For receptive young viewers, Animaniacs wasn’t just an education in comedy—it was an education in general. In the first batch of episodes, the Warners have run-ins with Michelangelo, Einstein, Picasso, Beethoven, Ivan Pavlov, Rasputin, Abraham Lincoln, King Arthur, Noah (who looks and sounds a lot like Richard Lewis), King Henry III, and Queen Elizabeth II. They interpret A Midsummer Night’s Dream, Hamlet, and Macbeth.

Then, of course, there was “Yakko’s World,” whose playful intellectualism set the tone for many, many more witty musical numbers—patter songs listing US states and capitals and US presidents, as well as reflecting on the nature of the cosmos, time zones (“When You're Traveling From Nantucket”), multiplication, the skeletal system, candy bar ingredients, and the headlines of Variety magazine.
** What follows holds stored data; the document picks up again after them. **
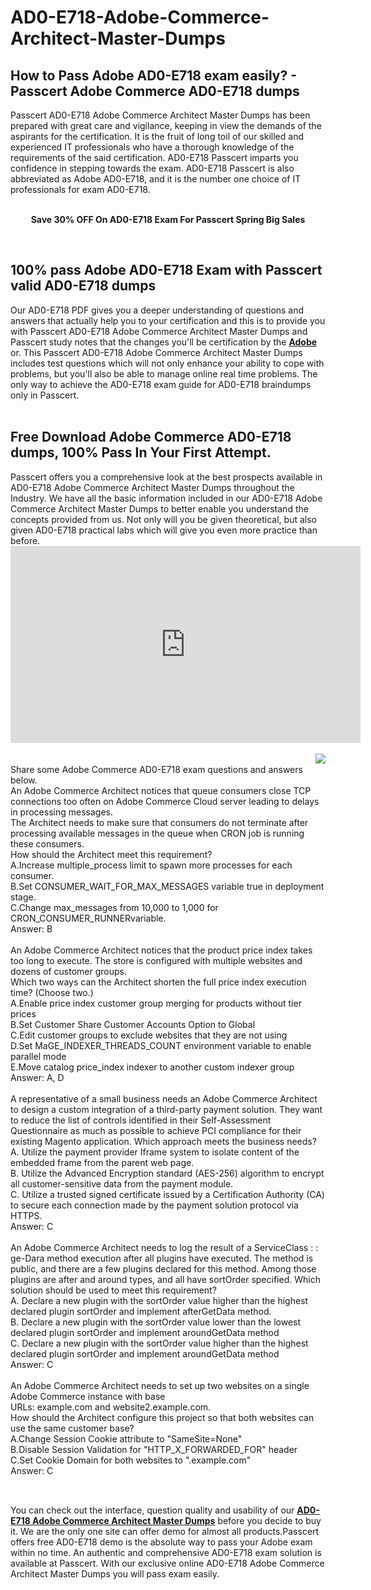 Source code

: # AD0-E718-Adobe-Commerce-Architect-Master-Dumps
<h2>
	How to Pass Adobe AD0-E718 exam easily? - Passcert Adobe Commerce AD0-E718 dumps
</h2>
Passcert AD0-E718 Adobe Commerce Architect Master Dumps has been prepared with great care and vigilance, keeping in view the demands of the aspirants for the certification. It is the fruit of long toil of our skilled and experienced IT professionals who have a thorough knowledge of the requirements of the said certification. AD0-E718 Passcert imparts you confidence in stepping towards the exam. AD0-E718 Passcert is also abbreviated as Adobe AD0-E718, and it is the number one choice of IT professionals for exam AD0-E718.
<div style="text-align:center;">
	<a href="https://www.passcert.com/promotion.asp" target="_blank"><img src="https://www.passcert.com/t/pc-com/images/banner/77707595e19c46a08e0e5af2c4f6501c.jpg" alt="" /></a><br />
</div>
<br />
<p style="text-align:center;">
	<strong>Save 30% OFF On AD0-E718 Exam For Passcert Spring Big Sales</strong>
</p>
<br />
<h2>
	100% pass Adobe AD0-E718 Exam with Passcert valid AD0-E718 dumps
</h2>
Our AD0-E718 PDF gives you a deeper understanding of questions and answers that actually help you to your certification and this is to provide you with Passcert AD0-E718 Adobe Commerce Architect Master Dumps and Passcert study notes that the changes you'll be certification by the <a href="https://www.passcert.com/Adobe.html" target="_blank"><strong>Adobe</strong></a> or. This Passcert AD0-E718 Adobe Commerce Architect Master Dumps includes test questions which will not only enhance your ability to cope with problems, but you'll also be able to manage online real time problems. The only way to achieve the AD0-E718 exam guide for AD0-E718 braindumps only in Passcert.<br />
<br />
<h2>
	Free Download Adobe Commerce AD0-E718 dumps, 100% Pass In Your First Attempt.
</h2>
Passcert offers you a comprehensive look at the best prospects available in AD0-E718 Adobe Commerce Architect Master Dumps throughout the Industry. We have all the basic information included in our AD0-E718 Adobe Commerce Architect Master Dumps to better enable you understand the concepts provided from us. Not only will you be given theoretical, but also given AD0-E718 practical labs which will give you even more practice than before.
<div style="text-align:center;">
	<iframe width="560" height="315" src="https://www.youtube.com/embed/lQYOzfARjxY" title="YouTube video player" frameborder="0" allow="accelerometer; autoplay; clipboard-write; encrypted-media; gyroscope; picture-in-picture; web-share" allowfullscreen="">
	</iframe>
</div>
<br />
<a href="https://www.passcert.com/Cart.aspx?pdo=add&amp;code=AD0-E718"><img src="http://www.itexamshare.com/wp-content/uploads/2014/05/add-to-cart.jpg" align="right" /></a><br />
Share some Adobe Commerce AD0-E718 exam questions and answers below.<br />
An Adobe Commerce Architect notices that queue consumers close TCP connections too often on Adobe Commerce Cloud server leading to delays in processing messages. <br />
The Architect needs to make sure that consumers do not terminate after processing available messages in the queue when CRON job is running these consumers. <br />
How should the Architect meet this requirement? <br />
A.Increase multiple_process limit to spawn more processes for each consumer. <br />
B.Set CONSUMER_WAIT_FOR_MAX_MESSAGES variable true in deployment stage. <br />
C.Change max_messages from 10,000 to 1,000 for CRON_CONSUMER_RUNNERvariable. <br />
Answer: B<br />
<br />
An Adobe Commerce Architect notices that the product price index takes too long to execute. The store is configured with multiple websites and dozens of customer groups. <br />
Which two ways can the Architect shorten the full price index execution time? (Choose two.) <br />
A.Enable price index customer group merging for products without tier prices <br />
B.Set Customer Share Customer Accounts Option to Global <br />
C.Edit customer groups to exclude websites that they are not using <br />
D.Set MaGE_INDEXER_THREADS_COUNT environment variable to enable parallel mode <br />
E.Move catalog price_index indexer to another custom indexer group <br />
Answer: A, D<br />
<br />
A representative of a small business needs an Adobe Commerce Architect to design a custom integration of a third-party payment solution. They want to reduce the list of controls identified in their Self-Assessment Questionnaire as much as possible to achieve PCI compliance for their existing Magento application. Which approach meets the business needs? <br />
A. Utilize the payment provider Iframe system to isolate content of the embedded frame from the parent web page. <br />
B. Utilize the Advanced Encryption standard (AES-256) algorithm to encrypt all customer-sensitive data from the payment module. <br />
C. Utilize a trusted signed certificate issued by a Certification Authority (CA) to secure each connection made by the payment solution protocol via HTTPS. <br />
Answer: C<br />
<br />
An Adobe Commerce Architect needs to log the result of a ServiceClass : : ge-Dara method execution after all plugins have executed. The method is public, and there are a few plugins declared for this method. Among those plugins are after and around types, and all have sortOrder specified. Which solution should be used to meet this requirement? <br />
A. Declare a new plugin with the sortOrder value higher than the highest declared plugin sortOrder and implement afterGetData method. <br />
B. Declare a new plugin with the sortOrder value lower than the lowest declared plugin sortOrder and implement aroundGetData method <br />
C. Declare a new plugin with the sortOrder value higher than the highest declared plugin sortOrder and implement aroundGetData method <br />
Answer: C<br />
<br />
An Adobe Commerce Architect needs to set up two websites on a single Adobe Commerce instance with base <br />
URLs: example.com and website2.example.com. <br />
How should the Architect configure this project so that both websites can use the same customer base? <br />
A.Change Session Cookie attribute to "SameSite=None" <br />
B.Disable Session Validation for "HTTP_X_FORWARDED_FOR" header <br />
C.Set Cookie Domain for both websites to ".example.com" <br />
Answer: C<br />
<br />
<h2>
</h2>
You can check out the interface, question quality and usability of our <a href="https://www.passcert.com/AD0-E718.html" target="_blank"><strong>AD0-E718 Adobe Commerce Architect Master Dumps</strong></a> before you decide to buy it. We are the only one site can offer demo for almost all products.Passcert offers free AD0-E718 demo is the absolute way to pass your Adobe exam within no time. An authentic and comprehensive AD0-E718 exam solution is available at Passcert. With our exclusive online AD0-E718 Adobe Commerce Architect Master Dumps you will pass exam easily.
“I remember, early on, a Warner Bros executive saying to me that my songs were too hip for the room and that I should be writing more in the style of Barney,” says Animaniacs songwriter Randy Rogel. “I told him that kids are a lot smarter than he thinks. Fortunately, Steven Spielberg agreed with that.”

Tiny Toon Adventures and Animaniacs turned out to be part of a glorious rebirth of creator-driven, quality television animation that included The Simpsons, Darkwing Duck, The Ren & Stimpy Show, Doug, Rugrats, and Rocko’s Modern Life. Animaniacs in particular, though, seems to have paved the way for a legion of fast, zany, and meta shows: cartoons like SpongeBob SquarePants, The Fairly OddParents, Phineas and Ferb, Regular Show, Rick and Morty, and Family Guy, but also such live-action cartoons as 30 Rock and Community. It’s not a stretch to imagine that some of the funniest showrunners of today were raised on Animaniacs and shaped by its refusal to talk down to its audience.

According to multiple interviewees for this story, the worst thing about having worked on Animaniacs was getting the wrong idea of what a career in animation would be like. “It spoiled us,” says Stoner. “It’s a very different world today. Back then, we were just making each other laugh, with minimal interference from anybody.”

Ruegger agrees. “It was the quintessential creative experience,” he says. “I didn't want to reinvent cartoons. I just wanted to bring back the joy.”